▶ _What the task asks_
Examine the records and identify each line that includes the string "when". Copy those lines.
--- START ---
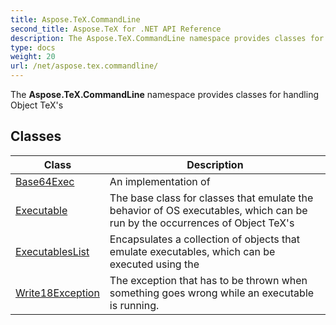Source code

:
 ```yaml
---
title: Aspose.TeX.CommandLine
second_title: Aspose.TeX for .NET API Reference
description: The Aspose.TeX.CommandLine namespace provides classes for handling Object TeXs
type: docs
weight: 20
url: /net/aspose.tex.commandline/
---
```

The **Aspose.TeX.CommandLine** namespace provides classes for handling Object TeX's

## Classes

| Class | Description |
| --- | --- |
| [Base64Exec](./base64exec/) | An implementation of |
| [Executable](./executable/) | The base class for classes that emulate the behavior of OS executables, which can be run by the occurrences of Object TeX's |
| [ExecutablesList](./executableslist/) | Encapsulates a collection of objects that emulate executables, which can be executed using the |
| [Write18Exception](./write18exception/) | The exception that has to be thrown when something goes wrong while an executable is running. |


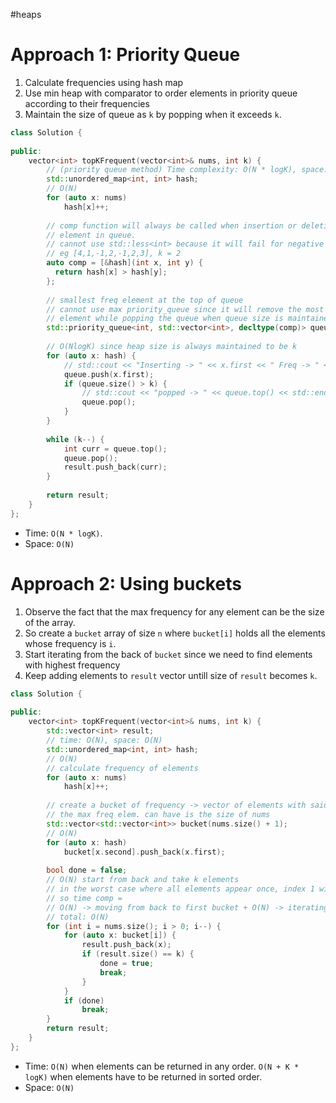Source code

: #heaps
# Approach 1: Priority Queue
1. Calculate frequencies using hash map
2. Use min heap with comparator to order elements in priority queue according to their frequencies
3. Maintain the size of queue as `k` by popping when it exceeds `k`.
```cpp
class Solution {
    
public:
    vector<int> topKFrequent(vector<int>& nums, int k) {
        // (priority queue method) Time complexity: O(N * logK), space: O(N)
        std::unordered_map<int, int> hash;
        // O(N)
        for (auto x: nums)
            hash[x]++;
        
        // comp function will always be called when insertion or deletion of
        // element in queue.
        // cannot use std::less<int> because it will fail for negative numbers
        // eg [4,1,-1,2,-1,2,3], k = 2
        auto comp = [&hash](int x, int y) {
          return hash[x] > hash[y];  
        };
        
        // smallest freq element at the top of queue
        // cannot use max priority_queue since it will remove the most frequent
        // element while popping the queue when queue size is maintained to be k
        std::priority_queue<int, std::vector<int>, decltype(comp)> queue(comp);
        
        // O(NlogK) since heap size is always maintained to be k
        for (auto x: hash) {
            // std::cout << "Inserting -> " << x.first << " Freq -> " << x.second << std::endl;
            queue.push(x.first);
            if (queue.size() > k) {
                // std::cout << "popped -> " << queue.top() << std::endl;
                queue.pop();
            }
        }
                
        while (k--) {
            int curr = queue.top();
            queue.pop();
            result.push_back(curr);
        }
        
        return result;
    }
};
```
- Time: `O(N * logK)`.
- Space: `O(N)`

# Approach 2: Using buckets
1. Observe the fact that the max frequency for any element can be the size of the array.
2. So create a `bucket` array of size `n` where `bucket[i]` holds all the elements whose frequency is `i`.
3. Start iterating from the back of `bucket` since we need to find elements with highest frequency
4. Keep adding elements to `result` vector untill size of `result` becomes `k`.

```cpp
class Solution {
    
public:
    vector<int> topKFrequent(vector<int>& nums, int k) {
        std::vector<int> result;
        // time: O(N), space: O(N)
        std::unordered_map<int, int> hash;
        // O(N)
        // calculate frequency of elements
        for (auto x: nums)
            hash[x]++;
        
        // create a bucket of frequency -> vector of elements with said freq
        // the max freq elem. can have is the size of nums
        std::vector<std::vector<int>> bucket(nums.size() + 1);
        // O(N)
        for (auto x: hash)
            bucket[x.second].push_back(x.first);
        
        bool done = false;
        // O(N) start from back and take k elements
        // in the worst case where all elements appear once, index 1 will have all the elements in the bucket
        // so time comp = 
        // O(N) -> moving from back to first bucket + O(N) -> iterating over all elements in the bucket
        // total: O(N)
        for (int i = nums.size(); i > 0; i--) {
            for (auto x: bucket[i]) {
                result.push_back(x);
                if (result.size() == k) {
                    done = true;
                    break;
                }
            }
            if (done)
                break;
        }
        return result;
    }
};
```
- Time: `O(N)` when elements can be returned in any order. `O(N + K * logK)` when elements have to be returned in sorted order.
- Space: `O(N)`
--- END ---
▶ _Response to this task_
| [Write18Exception](./write18exception/) | The exception that has to be thrown when something goes wrong while an executable is running. |
3. Maintain the size of queue as `k` by popping when it exceeds `k`.
        // comp function will always be called when insertion or deletion of
        // element while popping the queue when queue size is maintained to be k
- Time: `O(N)` when elements can be returned in any order. `O(N + K * logK)` when elements have to be returned in sorted order.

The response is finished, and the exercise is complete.